Listed entries below:

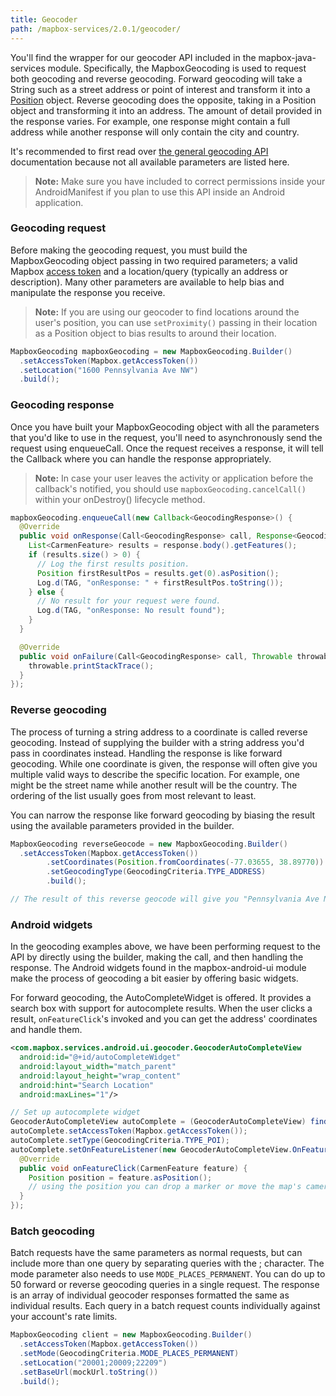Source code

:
 ```yaml
---
title: Geocoder
path: /mapbox-services/2.0.1/geocoder/
---
```

You'll find the wrapper for our geocoder API included in the mapbox-java-services module. Specifically, the MapboxGeocoding is used to request both geocoding and reverse geocoding. Forward geocoding will take a String such as a street address or point of interest and transform it into a [Position](#position-and-point-objects) object. Reverse geocoding does the opposite, taking in a Position object and transforming it into an address. The amount of detail provided in the response varies. For example, one response might contain a full address while another response will only contain the city and country.

It's recommended to first read over [the general geocoding API](https://www.mapbox.com/api-documentation/#geocoding) documentation because not all available parameters are listed here.

> **Note:** Make sure you have included to correct permissions inside your AndroidManifest if you plan to use this API inside an Android application.

### Geocoding request
Before making the geocoding request, you must build the MapboxGeocoding object passing in two required parameters; a valid Mapbox [access token](#access-token) and a location/query (typically an address or description). Many other parameters are available to help bias and manipulate the response you receive.

> **Note:** If you are using our geocoder to find locations around the user's position, you can use `setProximity()` passing in their location as a Position object to bias results to around their location.

```java
MapboxGeocoding mapboxGeocoding = new MapboxGeocoding.Builder()
  .setAccessToken(Mapbox.getAccessToken())
  .setLocation("1600 Pennsylvania Ave NW")
  .build();

```

### Geocoding response
Once you have built your MapboxGeocoding object with all the parameters that you'd like to use in the request, you'll need to asynchronously send the request using enqueueCall. Once the request receives a response, it will tell the Callback where you can handle the response appropriately.

> **Note:** In case your user leaves the activity or application before the callback's notified, you should use `mapboxGeocoding.cancelCall()` within your onDestroy() lifecycle method.

```java
mapboxGeocoding.enqueueCall(new Callback<GeocodingResponse>() {
  @Override
  public void onResponse(Call<GeocodingResponse> call, Response<GeocodingResponse> response) {
    List<CarmenFeature> results = response.body().getFeatures();
    if (results.size() > 0) {
      // Log the first results position.
      Position firstResultPos = results.get(0).asPosition();
      Log.d(TAG, "onResponse: " + firstResultPos.toString());
    } else {
      // No result for your request were found.
      Log.d(TAG, "onResponse: No result found");
    }
  }

  @Override
  public void onFailure(Call<GeocodingResponse> call, Throwable throwable) {
    throwable.printStackTrace();
  }
});
```

### Reverse geocoding
The process of turning a string address to a coordinate is called reverse geocoding. Instead of supplying the builder with a string address you'd pass in coordinates instead. Handling the response is like forward geocoding. While one coordinate is given, the response will often give you multiple valid ways to describe the specific location. For example, one might be the street name while another result will be the country. The ordering of the list usually goes from most relevant to least.

You can narrow the response like forward geocoding by biasing the result using the available parameters provided in the builder.

```java
MapboxGeocoding reverseGeocode = new MapboxGeocoding.Builder()
  .setAccessToken(Mapbox.getAccessToken())
        .setCoordinates(Position.fromCoordinates(-77.03655, 38.89770))
        .setGeocodingType(GeocodingCriteria.TYPE_ADDRESS)
        .build();

// The result of this reverse geocode will give you "Pennsylvania Ave NW"
```
### Android widgets
In the geocoding examples above, we have been performing request to the API by directly using the builder, making the call, and then handling the response. The Android widgets found in the mapbox-android-ui module make the process of geocoding a bit easier by offering basic widgets.

For forward geocoding, the AutoCompleteWidget is offered. It provides a search box with support for autocomplete results. When the user clicks a result, `onFeatureClick`'s invoked and you can get the address' coordinates and handle them.

<!-- TODO link Example -->
```xml
<com.mapbox.services.android.ui.geocoder.GeocoderAutoCompleteView
  android:id="@+id/autoCompleteWidget"
  android:layout_width="match_parent"
  android:layout_height="wrap_content"
  android:hint="Search Location"
  android:maxLines="1"/>
```

```java
// Set up autocomplete widget
GeocoderAutoCompleteView autoComplete = (GeocoderAutoCompleteView) findViewById(R.id.autoCompleteWidget);
autoComplete.setAccessToken(Mapbox.getAccessToken());
autoComplete.setType(GeocodingCriteria.TYPE_POI);
autoComplete.setOnFeatureListener(new GeocoderAutoCompleteView.OnFeatureListener() {
  @Override
  public void onFeatureClick(CarmenFeature feature) {
    Position position = feature.asPosition();
    // using the position you can drop a marker or move the map's camera.
  }
});
```

### Batch geocoding

<!-- enterprise -->

Batch requests have the same parameters as normal requests, but can include more than one query by separating queries with the ; character. The mode parameter also needs to use `MODE_PLACES_PERMANENT`. You can do up to 50 forward or reverse geocoding queries in a single request. The response is an array of individual geocoder responses formatted the same as individual results. Each query in a batch request counts individually against your account's rate limits.

```java
MapboxGeocoding client = new MapboxGeocoding.Builder()
  .setAccessToken(Mapbox.getAccessToken())
  .setMode(GeocodingCriteria.MODE_PLACES_PERMANENT)
  .setLocation("20001;20009;22209")
  .setBaseUrl(mockUrl.toString())
  .build();
```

End of Listed entries.

## Exercise goal
If a line in the material above contains the word "country", copy it.

## Result of the task
You'll find the wrapper for our geocoder API included in the mapbox-java-services module. Specifically, the MapboxGeocoding is used to request both geocoding and reverse geocoding. Forward geocoding will take a String such as a street address or point of interest and transform it into a [Position](#position-and-point-objects) object. Reverse geocoding does the opposite, taking in a Position object and transforming it into an address. The amount of detail provided in the response varies. For example, one response might contain a full address while another response will only contain the city and country.
The process of turning a string address to a coordinate is called reverse geocoding. Instead of supplying the builder with a string address you'd pass in coordinates instead. Handling the response is like forward geocoding. While one coordinate is given, the response will often give you multiple valid ways to describe the specific location. For example, one might be the street name while another result will be the country. The ordering of the list usually goes from most relevant to least.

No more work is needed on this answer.